Write out only the lines from the start of the entries up to and including the line with "and more|25841 <sup>(+317)</sup>|"; please skip the pictures.

- ENTRIES PROVIDED
# # # # # # #

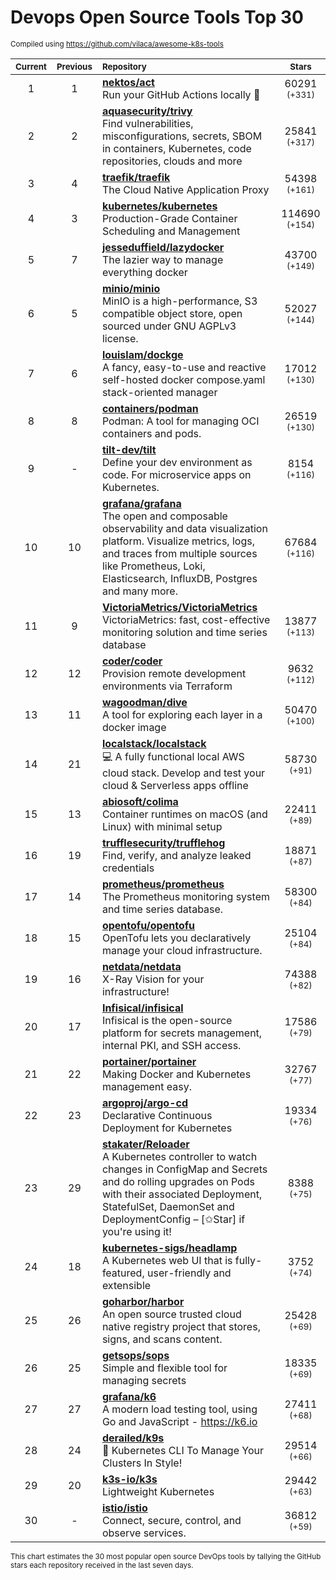 # Devops Open Source Tools Top 30
<sup>Compiled using https://github.com/vilaca/awesome-k8s-tools</sup>
<div align="center">

|<sub>Current</sub>|<sub>Previous</sub>|<sub>Repository</sub>|<sub>Stars</sub>|
|:---:|:---:|:---|:---:|
|1|1|[**nektos/act**](https://github.com/nektos/act)<br/>Run your GitHub Actions locally 🚀|60291 <sup>(+331)</sup>|
|2|2|[**aquasecurity/trivy**](https://github.com/aquasecurity/trivy)<br/>Find vulnerabilities, misconfigurations, secrets, SBOM in containers, Kubernetes, code repositories, clouds and more|25841 <sup>(+317)</sup>|
|3|4|[**traefik/traefik**](https://github.com/traefik/traefik)<br/>The Cloud Native Application Proxy|54398 <sup>(+161)</sup>|
|4|3|[**kubernetes/kubernetes**](https://github.com/kubernetes/kubernetes)<br/>Production-Grade Container Scheduling and Management|114690 <sup>(+154)</sup>|
|5|7|[**jesseduffield/lazydocker**](https://github.com/jesseduffield/lazydocker)<br/>The lazier way to manage everything docker|43700 <sup>(+149)</sup>|
|6|5|[**minio/minio**](https://github.com/minio/minio)<br/>MinIO is a high-performance, S3 compatible object store, open sourced under GNU AGPLv3 license.|52027 <sup>(+144)</sup>|
|7|6|[**louislam/dockge**](https://github.com/louislam/dockge)<br/>A fancy, easy-to-use and reactive self-hosted docker compose.yaml stack-oriented manager|17012 <sup>(+130)</sup>|
|8|8|[**containers/podman**](https://github.com/containers/podman)<br/>Podman: A tool for managing OCI containers and pods.|26519 <sup>(+130)</sup>|
|9|-|[**tilt-dev/tilt**](https://github.com/tilt-dev/tilt)<br/>Define your dev environment as code. For microservice apps on Kubernetes.|8154 <sup>(+116)</sup>|
|10|10|[**grafana/grafana**](https://github.com/grafana/grafana)<br/>The open and composable observability and data visualization platform. Visualize metrics, logs, and traces from multiple sources like Prometheus, Loki, Elasticsearch, InfluxDB, Postgres and many more. |67684 <sup>(+116)</sup>|
|11|9|[**VictoriaMetrics/VictoriaMetrics**](https://github.com/VictoriaMetrics/VictoriaMetrics)<br/>VictoriaMetrics: fast, cost-effective monitoring solution and time series database|13877 <sup>(+113)</sup>|
|12|12|[**coder/coder**](https://github.com/coder/coder)<br/>Provision remote development environments via Terraform|9632 <sup>(+112)</sup>|
|13|11|[**wagoodman/dive**](https://github.com/wagoodman/dive)<br/>A tool for exploring each layer in a docker image|50470 <sup>(+100)</sup>|
|14|21|[**localstack/localstack**](https://github.com/localstack/localstack)<br/>💻 A fully functional local AWS cloud stack. Develop and test your cloud & Serverless apps offline|58730 <sup>(+91)</sup>|
|15|13|[**abiosoft/colima**](https://github.com/abiosoft/colima)<br/>Container runtimes on macOS (and Linux) with minimal setup|22411 <sup>(+89)</sup>|
|16|19|[**trufflesecurity/trufflehog**](https://github.com/trufflesecurity/trufflehog)<br/>Find, verify, and analyze leaked credentials|18871 <sup>(+87)</sup>|
|17|14|[**prometheus/prometheus**](https://github.com/prometheus/prometheus)<br/>The Prometheus monitoring system and time series database.|58300 <sup>(+84)</sup>|
|18|15|[**opentofu/opentofu**](https://github.com/opentofu/opentofu)<br/>OpenTofu lets you declaratively manage your cloud infrastructure.|25104 <sup>(+84)</sup>|
|19|16|[**netdata/netdata**](https://github.com/netdata/netdata)<br/>X-Ray Vision for your infrastructure!|74388 <sup>(+82)</sup>|
|20|17|[**Infisical/infisical**](https://github.com/Infisical/infisical)<br/>Infisical is the open-source platform for secrets management, internal PKI, and SSH access.|17586 <sup>(+79)</sup>|
|21|22|[**portainer/portainer**](https://github.com/portainer/portainer)<br/>Making Docker and Kubernetes management easy.|32767 <sup>(+77)</sup>|
|22|23|[**argoproj/argo-cd**](https://github.com/argoproj/argo-cd)<br/>Declarative Continuous Deployment for Kubernetes|19334 <sup>(+76)</sup>|
|23|29|[**stakater/Reloader**](https://github.com/stakater/Reloader)<br/>A Kubernetes controller to watch changes in ConfigMap and Secrets and do rolling upgrades on Pods with their associated Deployment, StatefulSet, DaemonSet and DeploymentConfig – [✩Star] if you're using it!|8388 <sup>(+75)</sup>|
|24|18|[**kubernetes-sigs/headlamp**](https://github.com/kubernetes-sigs/headlamp)<br/>A Kubernetes web UI that is fully-featured, user-friendly and extensible|3752 <sup>(+74)</sup>|
|25|26|[**goharbor/harbor**](https://github.com/goharbor/harbor)<br/>An open source trusted cloud native registry project that stores, signs, and scans content.|25428 <sup>(+69)</sup>|
|26|25|[**getsops/sops**](https://github.com/getsops/sops)<br/>Simple and flexible tool for managing secrets|18335 <sup>(+69)</sup>|
|27|27|[**grafana/k6**](https://github.com/grafana/k6)<br/>A modern load testing tool, using Go and JavaScript - https://k6.io|27411 <sup>(+68)</sup>|
|28|24|[**derailed/k9s**](https://github.com/derailed/k9s)<br/>🐶 Kubernetes CLI To Manage Your Clusters In Style!|29514 <sup>(+66)</sup>|
|29|20|[**k3s-io/k3s**](https://github.com/k3s-io/k3s)<br/>Lightweight Kubernetes|29442 <sup>(+63)</sup>|
|30|-|[**istio/istio**](https://github.com/istio/istio)<br/>Connect, secure, control, and observe services.|36812 <sup>(+59)</sup>|


</div>

<sub>This chart estimates the 30 most popular open source DevOps tools by tallying the GitHub stars each repository received in the last seven days.</sub>
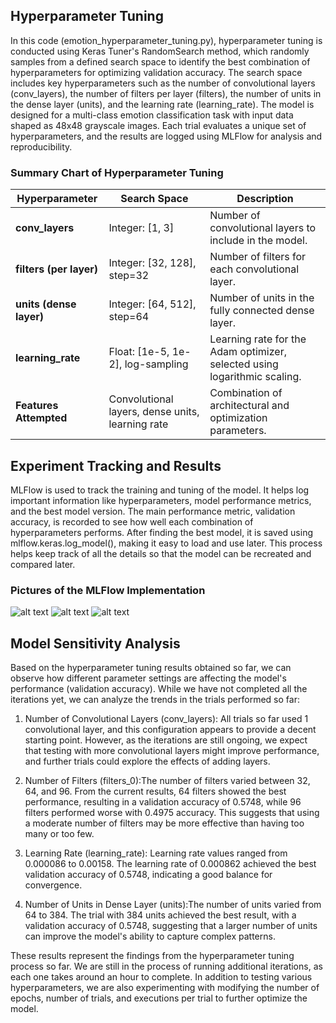 ##  Hyperparameter Tuning

In this code (emotion_hyperparameter_tuning.py), hyperparameter tuning is conducted using Keras Tuner's RandomSearch method, which randomly samples from a defined search space to identify the best combination of hyperparameters for optimizing validation accuracy. The search space includes key hyperparameters such as the number of convolutional layers (conv_layers), the number of filters per layer (filters), the number of units in the dense layer (units), and the learning rate (learning_rate). The model is designed for a multi-class emotion classification task with input data shaped as 48x48 grayscale images. Each trial evaluates a unique set of hyperparameters, and the results are logged using MLFlow for analysis and reproducibility.

### Summary Chart of Hyperparameter Tuning

| Hyperparameter             | Search Space                             | Description                                                                 |
|----------------------------|------------------------------------------|-----------------------------------------------------------------------------|
| **conv_layers**             | Integer: [1, 3]                          | Number of convolutional layers to include in the model.                    |
| **filters (per layer)**     | Integer: [32, 128], step=32              | Number of filters for each convolutional layer.                            |
| **units (dense layer)**     | Integer: [64, 512], step=64              | Number of units in the fully connected dense layer.                        |
| **learning_rate**           | Float: [1e-5, 1e-2], log-sampling        | Learning rate for the Adam optimizer, selected using logarithmic scaling.  |
| **Features Attempted**      | Convolutional layers, dense units, learning rate | Combination of architectural and optimization parameters.         |

##  Experiment Tracking and Results

MLFlow is used to track the training and tuning of the model. It helps log important information like hyperparameters, model performance metrics, and the best model version. The main performance metric, validation accuracy, is recorded to see how well each combination of hyperparameters performs. After finding the best model, it is saved using mlflow.keras.log_model(), making it easy to load and use later. This process helps keep track of all the details so that the model can be recreated and compared later.

### Pictures of the MLFlow Implementation
![alt text](image.png)
![alt text](image-1.png)
![alt text](image-3.png)

## Model Sensitivity Analysis

Based on the hyperparameter tuning results obtained so far, we can observe how different parameter settings are affecting the model's performance (validation accuracy). While we have not completed all the iterations yet, we can analyze the trends in the trials performed so far:

1) Number of Convolutional Layers (conv_layers): All trials so far used 1 convolutional layer, and this configuration appears to provide a decent starting point. However, as the iterations are still ongoing, we expect that testing with more convolutional layers might improve performance, and further trials could explore the effects of adding layers.

2) Number of Filters (filters_0):The number of filters varied between 32, 64, and 96. From the current results, 64 filters showed the best performance, resulting in a validation accuracy of 0.5748, while 96 filters performed worse with 0.4975 accuracy. This suggests that using a moderate number of filters may be more effective than having too many or too few.

3) Learning Rate (learning_rate): Learning rate values ranged from 0.000086 to 0.00158. The learning rate of 0.000862 achieved the best validation accuracy of 0.5748, indicating a good balance for convergence. 

4) Number of Units in Dense Layer (units):The number of units varied from 64 to 384. The trial with 384 units achieved the best result, with a validation accuracy of 0.5748, suggesting that a larger number of units can improve the model's ability to capture complex patterns. 

These results represent the findings from the hyperparameter tuning process so far. We are still in the process of running additional iterations, as each one takes around an hour to complete. In addition to testing various hyperparameters, we are also experimenting with modifying the number of epochs, number of trials, and executions per trial to further optimize the model. 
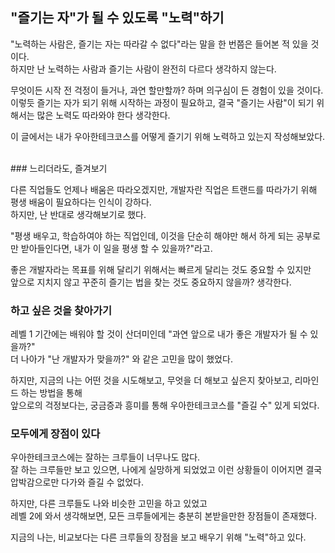 ## "즐기는 자"가 될 수 있도록 "노력"하기

"노력하는 사람은, 즐기는 자는 따라갈 수 없다"라는 말을 한 번쯤은 들어본 적 있을 것이다.<br>
하지만 난 노력하는 사람과 즐기는 사람이 완전히 다르다 생각하지 않는다.

무엇이든 시작 전 걱정이 들거나, 과연 할만할까? 하며 의구심이 든 경험이 있을 것이다.<br>
이렇듯 즐기는 자가 되기 위해 시작하는 과정이 필요하고, 결국 "즐기는 사람"이 되기 위해서는 많은 노력도 따라와야 한다 생각한다.

이 글에서는 내가 우아한테크코스를 어떻게 즐기기 위해 노력하고 있는지 작성해보았다.

<br>
### 느리더라도, 즐겨보기

다른 직업들도 언제나 배움은 따라오겠지만, 개발자란 직업은 트랜드를 따라가기 위해 평생 배움이 필요하다는 인식이 강하다.<br>
하지만, 난 반대로 생각해보기로 했다.

"평생 배우고, 학습하여야 하는 직업인데, 이것을 단순히 해야만 해서 하게 되는 공부로만 받아들인다면, 내가 이 일을 평생 할 수 있을까?"라고.

좋은 개발자라는 목표를 위해 달리기 위해서는 빠르게 달리는 것도 중요할 수 있지만<br>
앞으로 지치지 않고 꾸준히 즐기는 법을 찾는 것도 중요하지 않을까? 생각한다.

### 하고 싶은 것을 찾아가기

레벨 1 기간에는 배워야 할 것이 산더미인데 "과연 앞으로 내가 좋은 개발자가 될 수 있을까?"<br>
더 나아가 "난 개발자가 맞을까?" 와 같은 고민을 많이 했었다.

하지만, 지금의 나는 어떤 것을 시도해보고, 무엇을 더 해보고 싶은지 찾아보고, 리마인드 하는 방법을 통해<br>
앞으로의 걱정보다는, 궁금증과 흥미를 통해 우아한테크코스를 "즐길 수" 있게 되었다.

### 모두에게 장점이 있다

우아한테크코스에는 잘하는 크루들이 너무나도 많다.<br>
잘 하는 크루들만 보고 있으면, 나에게 실망하게 되었었고 이런 상황들이 이어지면 결국 압박감으로만 다가와 즐길 수 없었다.

하지만, 다른 크루들도 나와 비슷한 고민을 하고 있었고<br>
레벨 2에 와서 생각해보면, 모든 크루들에게는 충분히 본받을만한 장점들이 존재했다.

지금의 나는, 비교보다는 다른 크루들의 장점을 보고 배우기 위해 "노력"하고 있다.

# # # # # # #

- WRITTEN SOLUTION
 # Devops Open Source Tools Top 30
<sup>Compiled using https://github.com/vilaca/awesome-k8s-tools</sup>
<div align="center">

|<sub>Current</sub>|<sub>Previous</sub>|<sub>Repository</sub>|<sub>Stars</sub>|
|:---:|:---:|:---|:---:|
|1|1|[**nektos/act**](https://github.com/nektos/act)<br/>Run your GitHub Actions locally 🚀|60291 <sup>(+331)</sup>|
|2|2|[**aquasecurity/trivy**](https://github.com/aquasecurity/trivy)<br/>Find vulnerabilities, misconfigurations, secrets, SBOM in containers, Kubernetes, code repositories, clouds and more|25841 <sup>(+317)</sup>|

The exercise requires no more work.